At this point, the court should have stricken the unconstitutional grant of appointment authority, vacated the board’s decisions, and corrected the constitutional defect by requiring new proceedings before a properly appointed board. Instead, the court fashioned its own judicial remedy under the archaic de facto officer doctrine. Ironically, in attempting to vindicate Congress’ improper grant of appointment power to itself, the court made a policy judgment about how best to restructure Puerto Rico’s debt, ignoring the constitutional violation and claiming for itself Congress’ power to legislate.

The Supreme Court has held repeatedly that private parties have an implied right of action to assert claims for separation-of-powers violations. But this right means nothing unless those bringing successful challenges have access to meaningful remedies. As the court put it in the 1995 case Ryder v. United States, “one who makes a timely challenge to the constitutional validity of the appointment of an officer who adjudicates his case is entitled to a decision on the merits of the question and whatever relief may be appropriate if a violation indeed occurred.” In applying the de facto officer doctrine to ratify the unconstitutional board’s actions, the First Circuit denied the challengers the relief to which they’re entitled.

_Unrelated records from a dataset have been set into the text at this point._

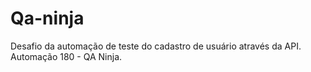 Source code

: # Qa-ninja
Desafio da automação de teste do cadastro de usuário através da API.  Automação 180 - QA Ninja.
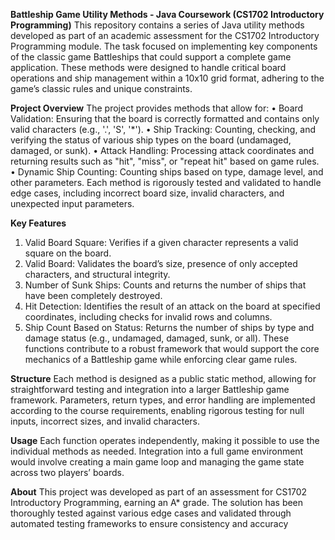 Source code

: **Battleship Game Utility Methods - Java Coursework (CS1702 Introductory Programming)**
This repository contains a series of Java utility methods developed as part of an academic assessment for the CS1702 Introductory Programming module. The task focused on implementing key components of the classic game Battleships that could support a complete game application. These methods were designed to handle critical board operations and ship management within a 10x10 grid format, adhering to the game’s classic rules and unique constraints.

**Project Overview**
The project provides methods that allow for:
•	Board Validation: Ensuring that the board is correctly formatted and contains only valid characters (e.g., '.', 'S', '*').
•	Ship Tracking: Counting, checking, and verifying the status of various ship types on the board (undamaged, damaged, or sunk).
•	Attack Handling: Processing attack coordinates and returning results such as "hit", "miss", or "repeat hit" based on game rules.
•	Dynamic Ship Counting: Counting ships based on type, damage level, and other parameters.
Each method is rigorously tested and validated to handle edge cases, including incorrect board size, invalid characters, and unexpected input parameters.

**Key Features**
1.	Valid Board Square: Verifies if a given character represents a valid square on the board.
2.	Valid Board: Validates the board’s size, presence of only accepted characters, and structural integrity.
3.	Number of Sunk Ships: Counts and returns the number of ships that have been completely destroyed.
4.	Hit Detection: Identifies the result of an attack on the board at specified coordinates, including checks for invalid rows and columns.
5.	Ship Count Based on Status: Returns the number of ships by type and damage status (e.g., undamaged, damaged, sunk, or all).
These functions contribute to a robust framework that would support the core mechanics of a Battleship game while enforcing clear game rules.

**Structure**
Each method is designed as a public static method, allowing for straightforward testing and integration into a larger Battleship game framework. Parameters, return types, and error handling are implemented according to the course requirements, enabling rigorous testing for null inputs, incorrect sizes, and invalid characters.

**Usage**
Each function operates independently, making it possible to use the individual methods as needed. Integration into a full game environment would involve creating a main game loop and managing the game state across two players’ boards.

**About**
This project was developed as part of an assessment for CS1702 Introductory Programming, earning an A* grade. The solution has been thoroughly tested against various edge cases and validated through automated testing frameworks to ensure consistency and accuracy


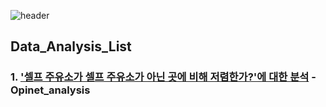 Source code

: ![header](https://capsule-render.vercel.app/api?type=waving&color=0d1821&height=230&section=header&text=Hello%20I'm%20Sujin&animation=twinkling&fontAlign=75&fontSize=50&fontColor=fefcfb)

## Data_Analysis_List

### 1. ['셀프 주유소가 셀프 주유소가 아닌 곳에 비해 저렴한가?'에 대한 분석](opinet_analysis/opinet-analysis.ipynb) - Opinet_analysis
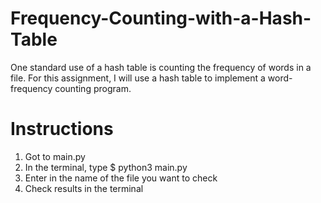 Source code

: # Frequency-Counting-with-a-Hash-Table
One standard use of a hash table is counting the frequency of words in a file. For this assignment, I will use a hash table to implement a word-frequency counting program.

# Instructions
1. Got to main.py
2. In the terminal, type $ python3 main.py
3. Enter in the name of the file you want to check
4. Check results in the terminal

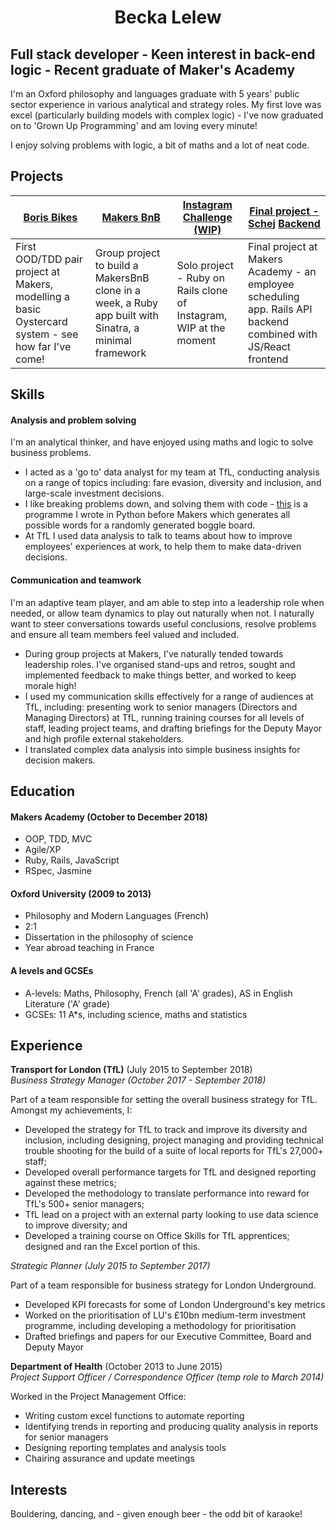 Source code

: <div style="text-align:center">
<h1>Becka Lelew</h1>
</div>

## Full stack developer - Keen interest in back-end logic - Recent graduate of Maker's Academy

I'm an Oxford philosophy and languages graduate with 5 years' public sector experience in various analytical and strategy roles. My first love was excel (particularly building models with complex logic) - I've now graduated on to 'Grown Up Programming' and am loving every minute!

I enjoy solving problems with logic, a bit of maths and a lot of neat code.

## Projects

| [Boris Bikes](https://github.com/BeckaL/borrisbikes_becca/commits/master)  | [Makers BnB](https://github.com/BeckaL/MakersBnB) | [Instagram Challenge (WIP)](https://github.com/BeckaL/instagram-challenge) | [Final project - Schej](http://schej-frontend.surge.sh/shifts) [Backend](https://github.com/BeckaL/SchejBackend)
 |-------------| -----------|-------------------------| ---- |
| First OOD/TDD pair project at Makers, modelling a basic Oystercard system - see how far I've come!   | Group project to build a MakersBnB clone in a week, a Ruby app built with Sinatra, a minimal framework       | Solo project - Ruby on Rails clone of Instagram, WIP at the moment | Final project at Makers Academy - an employee scheduling app. Rails API backend combined with JS/React frontend |

## Skills

#### Analysis and problem solving

I'm an analytical thinker, and have enjoyed using maths and logic to solve business problems.

- I acted as a 'go to' data analyst for my team at TfL, conducting analysis on a range of topics including: fare evasion, diversity and inclusion, and large-scale investment decisions.
- I like breaking problems down, and solving them with code - [this](https://github.com/BeckaL/summer-of-code/blob/master/Week_2_boggle.py) is a programme I wrote in Python before Makers which generates all possible words for a randomly generated boggle board.
- At TfL I used data analysis to talk to teams about how to improve employees' experiences at work, to help them to make data-driven decisions.

#### Communication and teamwork

I'm an adaptive team player, and am able to step into a leadership role when needed, or allow team dynamics to play out naturally when not. I naturally want to steer conversations towards useful conclusions, resolve problems and ensure all team members feel valued and included.

- During group projects at Makers, I've naturally tended towards leadership roles. I've organised stand-ups and retros, sought and implemented feedback to make things better, and worked to keep morale high!
- I used my communication skills effectively for a range of audiences at TfL, including: presenting work to senior managers (Directors and Managing Directors) at TfL, running training courses for all levels of staff, leading project teams, and drafting briefings for the Deputy Mayor and high profile external stakeholders.
- I translated complex data analysis into simple business insights for decision makers.

## Education

#### Makers Academy (October to December 2018)

- OOP, TDD, MVC
- Agile/XP
- Ruby, Rails, JavaScript
- RSpec, Jasmine

#### Oxford University (2009 to 2013)

- Philosophy and Modern Languages (French)
- 2:1
- Dissertation in the philosophy of science
- Year abroad teaching in France

#### A levels and GCSEs

- A-levels: Maths, Philosophy, French (all 'A' grades), AS in English Literature ('A' grade)
- GCSEs: 11 A*s, including science, maths and statistics

## Experience

**Transport for London (TfL)** (July 2015 to September 2018)    
*Business Strategy Manager (October 2017 - September 2018)*

Part of a team responsible for setting the overall business strategy for TfL. Amongst my achievements, I:

- Developed the strategy for TfL to track and improve its diversity and inclusion, including designing, project managing and providing technical trouble shooting for the build of a suite of local reports for TfL's 27,000+ staff;
- Developed overall performance targets for TfL and designed reporting against these metrics;
- Developed the methodology to translate performance into reward for TfL's 500+ senior managers;
- TfL lead on a project with an external party looking to use data science to improve diversity; and
- Developed a training course on Office Skills for TfL apprentices; designed and ran the Excel portion of this.

 *Strategic Planner (July 2015 to September 2017)*

Part of a team responsible for business strategy for London Underground.

- Developed KPI forecasts for some of London Underground's key metrics
- Worked on the prioritisation of LU's £10bn medium-term investment programme, including developing a methodology for prioritisation
- Drafted briefings and papers for our Executive Committee, Board and Deputy Mayor

**Department of Health** (October 2013 to June 2015)   
*Project Support Officer / Correspondence Officer (temp role to March 2014)*

Worked in the Project Management Office:
- Writing custom excel functions to automate reporting
- Identifying trends in reporting and producing quality analysis in reports for senior managers
- Designing reporting templates and analysis tools
- Chairing assurance and update meetings

## Interests

 Bouldering, dancing, and - given enough beer - the odd bit of karaoke!
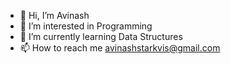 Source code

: - 👋 Hi, I’m Avinash
- 👀 I’m interested in Programming
- 🌱 I’m currently learning Data Structures
- 📫 How to reach me avinashstarkvis@gmail.com
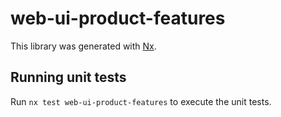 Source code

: # web-ui-product-features

This library was generated with [Nx](https://nx.dev).

## Running unit tests

Run `nx test web-ui-product-features` to execute the unit tests.
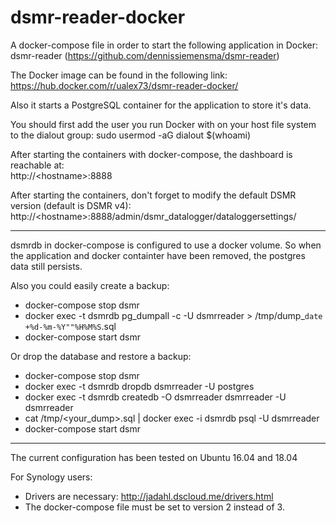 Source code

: # dsmr-reader-docker

A docker-compose file in order to start the following application in Docker:  
dsmr-reader (https://github.com/dennissiemensma/dsmr-reader)

The Docker image can be found in the following link:
https://hub.docker.com/r/ualex73/dsmr-reader-docker/

Also it starts a PostgreSQL container for the application to store it's data.

You should first add the user you run Docker with on your host file system to the dialout group:
sudo usermod -aG dialout $(whoami)

After starting the containers with docker-compose, the dashboard is reachable at:  
http://\<hostname>:8888  

After starting the containers, don't forget to modify the default DSMR version (default is DSMR v4):  
http://\<hostname>:8888/admin/dsmr_datalogger/dataloggersettings/

---

dsmrdb in docker-compose is configured to use a docker volume. So when the application and docker containter have been removed, the postgres data still persists.

Also you could easily create a backup:  
- docker-compose stop dsmr
- docker exec -t dsmrdb pg_dumpall -c -U dsmrreader > /tmp/dump_`date +%d-%m-%Y""%H%M%S`.sql
- docker-compose start dsmr


Or drop the database and restore a backup:
- docker-compose stop dsmr
- docker exec -t dsmrdb dropdb dsmrreader -U postgres
- docker exec -t dsmrdb createdb -O dsmrreader dsmrreader -U dsmrreader
- cat /tmp/<your_dump>.sql | docker exec -i dsmrdb psql -U dsmrreader
- docker-compose start dsmr

---
The current configuration has been tested on Ubuntu 16.04 and 18.04

For Synology users:
- Drivers are necessary: http://jadahl.dscloud.me/drivers.html
- The docker-compose file must be set to version 2 instead of 3.
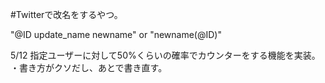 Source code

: #Twitterで改名をするやつ。

"@ID update_name newname" or "newname(@ID)"

5/12 指定ユーザーに対して50%くらいの確率でカウンターをする機能を実装。<br>
・書き方がクソだし、あとで書き直す。
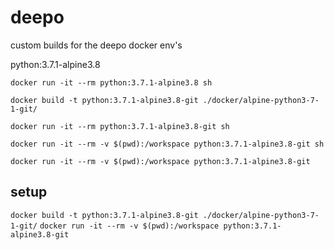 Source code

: # deepo
custom builds for the deepo docker env's

python:3.7.1-alpine3.8

`docker run -it --rm python:3.7.1-alpine3.8 sh`

`docker build -t python:3.7.1-alpine3.8-git ./docker/alpine-python3-7-1-git/`

`docker run -it --rm python:3.7.1-alpine3.8-git sh`

`docker run -it --rm -v $(pwd):/workspace python:3.7.1-alpine3.8-git sh`

`docker run -it --rm -v $(pwd):/workspace python:3.7.1-alpine3.8-git`

## setup
`docker build -t python:3.7.1-alpine3.8-git ./docker/alpine-python3-7-1-git/`
`docker run -it --rm -v $(pwd):/workspace python:3.7.1-alpine3.8-git`
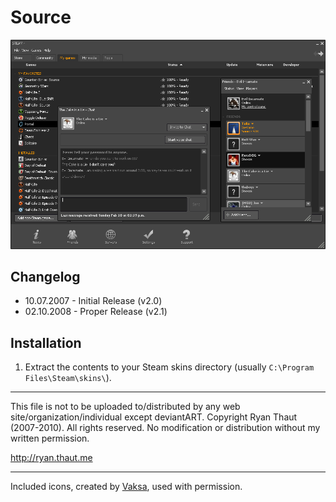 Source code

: # Source

![Preview](./Preview.png?raw=true)

## Changelog

- 10.07.2007 - Initial Release (v2.0)
- 02.10.2008 - Proper Release (v2.1)

## Installation

1. Extract the contents to your Steam skins directory (usually `C:\Program Files\Steam\skins\`).

- - -

This file is not to be uploaded to/distributed by any web site/organization/individual except deviantART.
Copyright Ryan Thaut (2007-2010). All rights reserved. No modification or distribution without my written permission.

<http://ryan.thaut.me>

- - -

Included icons, created by [Vaksa](http://vaksa.deviantart.com), used with permission.
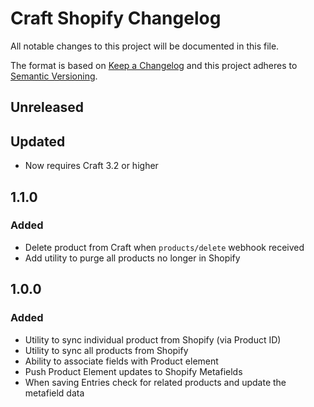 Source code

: # Craft Shopify Changelog

All notable changes to this project will be documented in this file.

The format is based on [Keep a Changelog](http://keepachangelog.com/) and this project adheres to [Semantic Versioning](http://semver.org/).

## Unreleased

## Updated
- Now requires Craft 3.2 or higher

## 1.1.0 

### Added
- Delete product from Craft when `products/delete` webhook received
- Add utility to purge all products no longer in Shopify

## 1.0.0

### Added
- Utility to sync individual product from Shopify (via Product ID)
- Utility to sync all products from Shopify
- Ability to associate fields with Product element
- Push Product Element updates to Shopify Metafields
- When saving Entries check for related products and update the metafield data
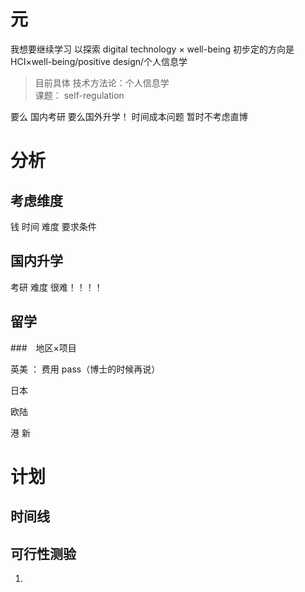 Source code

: # 元

我想要继续学习 以探索 digital technology × well-being  初步定的方向是 HCI×well-being/positive design/个人信息学
> 目前具体 
> 技术方法论：个人信息学     
> 课题： self-regulation


要么 国内考研 要么国外升学！
时间成本问题 暂时不考虑直博

# 分析

## 考虑维度
钱 时间 难度 要求条件

## 国内升学

考研 
难度 很难！！！！

## 留学

###　地区×项目

英美 ： 费用 pass（博士的时候再说）

日本

欧陆


港 新

# 计划

## 时间线


## 可行性测验 

1. 
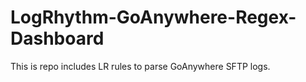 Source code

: # LogRhythm-GoAnywhere-Regex-Dashboard

This is repo includes LR rules to parse GoAnywhere SFTP logs.



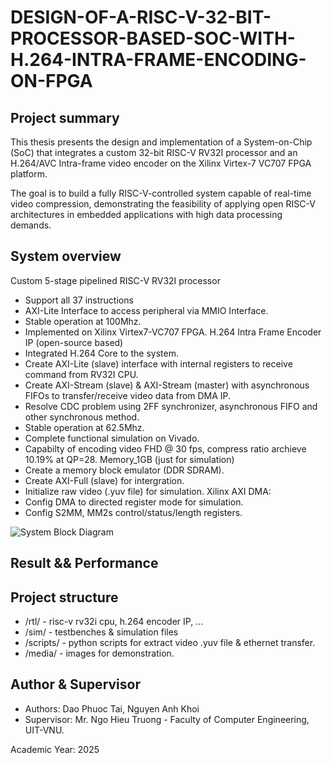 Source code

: # DESIGN-OF-A-RISC-V-32-BIT-PROCESSOR-BASED-SOC-WITH-H.264-INTRA-FRAME-ENCODING-ON-FPGA

## Project summary
This thesis presents the design and implementation of a System-on-Chip (SoC) that integrates a custom 32-bit RISC-V RV32I processor and an H.264/AVC Intra-frame video encoder on the Xilinx Virtex-7 VC707 FPGA platform.

The goal is to build a fully RISC-V-controlled system capable of real-time video compression, demonstrating the feasibility of applying open RISC-V architectures in embedded applications with high data processing demands.

## System overview
Custom 5-stage pipelined RISC-V RV32I processor
  - Support all 37 instructions
  - AXI-Lite Interface to access peripheral via MMIO Interface.
  - Stable operation at 100Mhz.
  - Implemented on Xilinx Virtex7-VC707 FPGA.
H.264 Intra Frame Encoder IP (open-source based)
  - Integrated H.264 Core to the system.
  - Create AXI-Lite (slave) interface with internal registers to receive command from RV32I CPU.
  - Create AXI-Stream (slave) & AXI-Stream (master) with asynchronous FIFOs to transfer/receive video data from DMA IP.
  - Resolve CDC problem using 2FF synchronizer, asynchronous FIFO and other synchronous method.
  - Stable operation at 62.5Mhz.
  - Complete functional simulation on Vivado.
  - Capabilty of encoding video FHD @ 30 fps, compress ratio archieve 10.19% at QP=28.
Memory_1GB (just for simulation)
  - Create a memory block emulator (DDR SDRAM).
  - Create AXI-Full (slave) for intergration.
  - Initialize raw video (.yuv file) for simulation.
Xilinx AXI DMA:
  - Config DMA to directed register mode for simulation.
  - Config S2MM, MM2s control/status/length registers.

![System Block Diagram](images/system_arch.png)

## Result && Performance

## Project structure
- /rtl/        - risc-v rv32i cpu, h.264 encoder IP, ...
- /sim/        - testbenches & simulation files
- /scripts/    - python scripts for extract video .yuv file & ethernet transfer.
- /media/      - images for demonstration.

## Author & Supervisor
- Authors: Dao Phuoc Tai, Nguyen Anh Khoi
- Supervisor: Mr. Ngo Hieu Truong - Faculty of Computer Engineering, UIT-VNU.

Academic Year: 2025
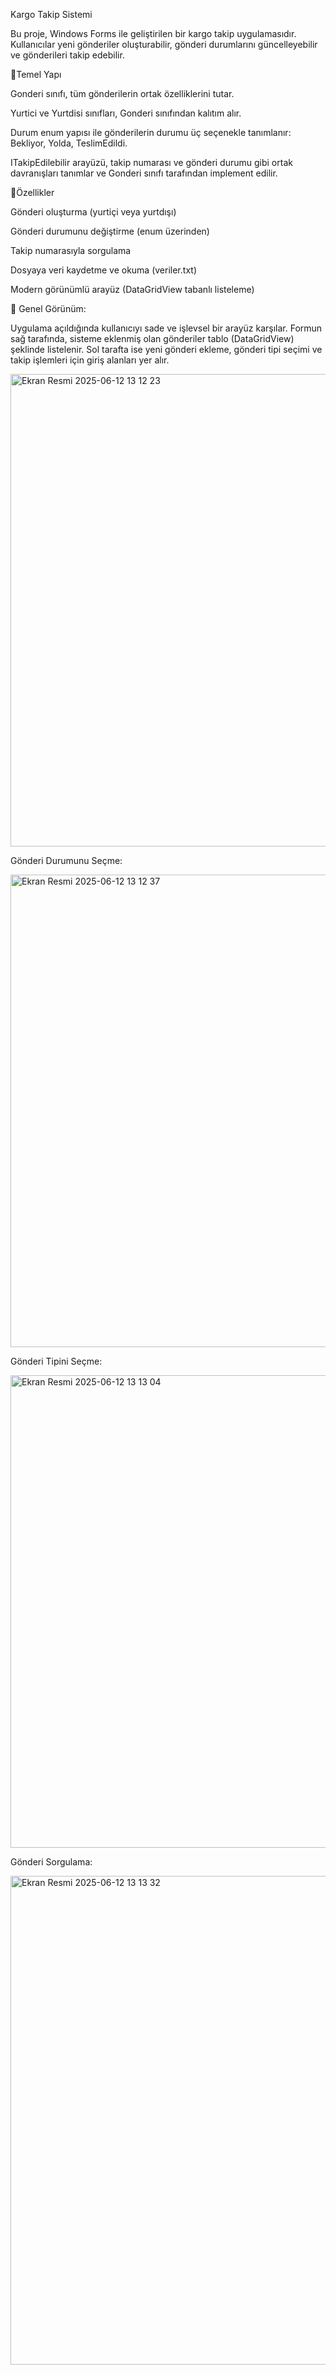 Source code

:   Kargo Takip Sistemi
  
Bu proje, Windows Forms ile geliştirilen bir kargo takip uygulamasıdır. Kullanıcılar yeni gönderiler oluşturabilir, gönderi durumlarını güncelleyebilir ve gönderileri takip edebilir.


🔧Temel Yapı

  Gonderi sınıfı, tüm gönderilerin ortak özelliklerini tutar.

 Yurtici ve Yurtdisi sınıfları, Gonderi sınıfından kalıtım alır.

 Durum enum yapısı ile gönderilerin durumu üç seçenekle tanımlanır:
 Bekliyor, Yolda, TeslimEdildi.

 ITakipEdilebilir arayüzü, takip numarası ve gönderi durumu gibi ortak davranışları tanımlar ve Gonderi sınıfı tarafından implement edilir.




 
📍Özellikler

 Gönderi oluşturma (yurtiçi veya yurtdışı)

 Gönderi durumunu değiştirme (enum üzerinden)

 Takip numarasıyla sorgulama

 Dosyaya veri kaydetme ve okuma (veriler.txt)

 Modern görünümlü arayüz (DataGridView tabanlı listeleme)



📌 Genel Görünüm:

Uygulama açıldığında kullanıcıyı sade ve işlevsel bir arayüz karşılar. Formun sağ tarafında, sisteme eklenmiş olan gönderiler tablo (DataGridView) şeklinde listelenir. Sol tarafta ise yeni gönderi ekleme, gönderi tipi seçimi ve takip işlemleri için giriş alanları yer alır.





<img width="756" alt="Ekran Resmi 2025-06-12 13 12 23" src="https://github.com/user-attachments/assets/4eaedb29-0159-4ba7-a649-6cdeebbf3066" />






Gönderi Durumunu Seçme:



<img width="756" alt="Ekran Resmi 2025-06-12 13 12 37" src="https://github.com/user-attachments/assets/2d049b33-6596-4d49-9930-2c7d13d5c283" />




Gönderi Tipini Seçme:



<img width="756" alt="Ekran Resmi 2025-06-12 13 13 04" src="https://github.com/user-attachments/assets/bb42342d-67f3-4496-be02-11b88f957ee5" />



Gönderi Sorgulama:



<img width="782" alt="Ekran Resmi 2025-06-12 13 13 32" src="https://github.com/user-attachments/assets/72fa84a3-73c5-4862-a19a-e96647a5b360" />




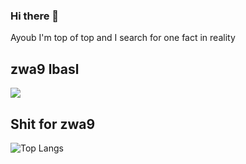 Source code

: ### Hi there 👋

Ayoub I'm top of top and I search for one fact in reality

## zwa9 lbasl

<a href="">
  <img align="centre" src="https://github-readme-stats.vercel.app/api?username=Almighwar&count_private=true&include_all_commits=true&show_icons=true&title_color=007bff&text_color=e7e7e7&icon_color=007bff&bg_color=171c28" />
<a />
 
## Shit for zwa9
  
![Top Langs](https://github-readme-stats.vercel.app/api/top-langs/?username=Almighwar&layout=compact&title_color=007bff&text_color=e7e7e7&icon_color=007bff&bg_color=171c28)
  


<!--
**almighwar/almighwar** is a ✨ _special_ ✨ repository because its `README.md` (this file) appears on your GitHub profile.

Here are some ideas to get you started:

- 🔭 I’m currently working on ...
- 🌱 I’m currently learning ...
- 👯 I’m looking to collaborate on ...
- 🤔 I’m looking for help with ...
- 💬 Ask me about ...
- 📫 How to reach me: ...
- 😄 Pronouns: ...
- ⚡ Fun fact: ...
-->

Constitutional structure is important; it’s what ultimately secures our liberties and ensures that we have the rule of law, rather than man—whether that be the president or the group of men and women in Congress, or both in collusion against our founding document. As the justices struggle with the important legal and practical considerations at issue in Puerto Rico’s near-bankruptcy—they seemed mostly concerned at argument about whether the board exercised national or local power, which would be a curious way to interpret a federal law created by an act of Congress—they need to show that the judiciary will maintain our ever-fragile separation of powers even when the other branches fail to do so.